FFE Magazine

Vatican presents PH musician highest lay Honour

By FFE PH News Staff

Ryan Cayabyab

Ryan Cayabyab


Acclaimed Filipino pianist, composer and conductor Ryan Cayabyab has won many awards for his many contributions to the Philippine music, arts and films. But he still has room for one prestigious recognition awarded by no less than the principal authority of the Roman Catholic church.

Pope Francis and the Vatican has just acknowledged Cayabyab’s contributions to the field of ecclesiastical compositions and has awarded him with the Pro Ecclesia et Pontifice medal, the highest honour the Vatican can give to the laity.

Archbishop Soc Villegas, head of the Catholic Bishops’ Conference of the Philippines, was the one who broke the news to the composer. The archbishop, who was Cayabyab’s frequent collaborator, was also the one who nominated him for the honour. The Vatican has to undergo extensive research and verification before granting the award to a church follower.


Cayabyab is happy about the unexpected honour. Although he is known for his non-secular compositions, his sacred compositions also cover a great body of work. Some of the works he has made include the 1975 ‘Eclesiastes’ for choir and piano, ‘Misa’ for an unaccompanied choir and a Latin mass he made as an undergraduate thesis in 1983 at UP’s College of Music.
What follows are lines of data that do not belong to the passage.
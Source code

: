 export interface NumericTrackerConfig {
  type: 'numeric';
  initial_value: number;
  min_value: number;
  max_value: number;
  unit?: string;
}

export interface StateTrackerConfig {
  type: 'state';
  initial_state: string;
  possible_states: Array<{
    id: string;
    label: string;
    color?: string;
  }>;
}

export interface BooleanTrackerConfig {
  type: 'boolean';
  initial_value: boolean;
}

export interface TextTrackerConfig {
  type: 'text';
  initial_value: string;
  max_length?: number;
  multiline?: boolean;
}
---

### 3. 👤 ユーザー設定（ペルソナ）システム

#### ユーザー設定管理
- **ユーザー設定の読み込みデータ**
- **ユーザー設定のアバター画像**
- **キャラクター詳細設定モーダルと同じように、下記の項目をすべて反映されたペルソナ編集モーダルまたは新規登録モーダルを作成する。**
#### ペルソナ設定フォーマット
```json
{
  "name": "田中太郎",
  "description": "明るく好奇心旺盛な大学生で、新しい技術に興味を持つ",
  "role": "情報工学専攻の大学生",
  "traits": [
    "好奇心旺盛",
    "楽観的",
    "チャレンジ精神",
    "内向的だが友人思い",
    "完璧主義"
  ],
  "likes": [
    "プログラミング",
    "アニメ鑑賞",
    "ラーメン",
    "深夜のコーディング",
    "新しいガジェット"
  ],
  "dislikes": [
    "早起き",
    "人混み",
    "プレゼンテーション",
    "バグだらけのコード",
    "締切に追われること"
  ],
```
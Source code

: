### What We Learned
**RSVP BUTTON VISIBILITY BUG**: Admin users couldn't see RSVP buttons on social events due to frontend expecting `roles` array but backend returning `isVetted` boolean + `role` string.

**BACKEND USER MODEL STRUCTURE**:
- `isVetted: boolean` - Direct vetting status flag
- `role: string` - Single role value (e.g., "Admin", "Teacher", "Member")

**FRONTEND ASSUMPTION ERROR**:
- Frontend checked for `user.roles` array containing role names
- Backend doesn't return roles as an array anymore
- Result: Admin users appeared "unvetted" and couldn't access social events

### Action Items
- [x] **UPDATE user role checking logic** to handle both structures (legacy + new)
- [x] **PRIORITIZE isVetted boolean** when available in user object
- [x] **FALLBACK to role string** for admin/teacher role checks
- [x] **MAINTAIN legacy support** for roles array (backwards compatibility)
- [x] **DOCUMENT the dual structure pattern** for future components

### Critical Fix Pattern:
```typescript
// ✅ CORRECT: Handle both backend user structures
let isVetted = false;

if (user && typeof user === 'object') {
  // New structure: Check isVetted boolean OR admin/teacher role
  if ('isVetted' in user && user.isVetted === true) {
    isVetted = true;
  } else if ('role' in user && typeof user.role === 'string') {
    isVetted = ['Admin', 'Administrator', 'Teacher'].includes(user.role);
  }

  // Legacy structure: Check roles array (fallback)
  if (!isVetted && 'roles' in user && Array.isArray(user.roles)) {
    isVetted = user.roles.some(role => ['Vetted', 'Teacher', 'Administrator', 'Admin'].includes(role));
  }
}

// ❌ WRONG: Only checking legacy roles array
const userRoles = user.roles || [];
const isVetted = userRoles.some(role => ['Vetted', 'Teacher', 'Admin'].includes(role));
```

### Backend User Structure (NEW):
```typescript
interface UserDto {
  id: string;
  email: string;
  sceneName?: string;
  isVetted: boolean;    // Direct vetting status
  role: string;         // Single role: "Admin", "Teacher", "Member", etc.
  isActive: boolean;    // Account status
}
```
Cayabyab also authored a youth mass for Pope John Paul II in 2005 and set many prayers, psalms and biblical verses into music. He penned religion-themed musicals like ‘Magnificat,’ ‘Birhen ng Caysasay,’ and ‘Lorenzo.’

Archbishop Soc provided words for other Cayabyab pieces like ‘I Believe in Peace,’ ‘The Prophet,’ ‘Asin ng Pamayanan,’ ‘Live Christ, Share Christ,’ and ‘Icthus’ in ‘St John’s Mass.’ Cayabyab also composed the Te Deum when the archbishop was elected as auxiliary bishop of Manila in 2001.

Cayabyab also received a landmark recognition when he won Silver Prize in a competition that is considered the ‘Olympics for the Arts’: Greece’s Onassis Cultural Competitions 2001. His religious oeuvre, ‘Misa 2000,’ beat the works of some of the best composers around the world.

The composer confesses that some of his greatest influences in spirituality are his sisters Barbara and Melody. Their work with Opus Dei left a deep impression on him, he said. His spiritual expressiveness in music was honed by his singing and composing for the UP Chapel of the Holy Sacrifice choir, UP Concert Chorus, the Madrigal Singers and the Edsa Shrine Choir.

He reflects that, though he is nearly 60 and has achieved much in the realm of Philippine music, he still has a long way to go when it comes to artistic maturation.

Cayabyab will receive the Pro Ecclesia et Pontifice medal at the Archbishop’s Palace on 21 December.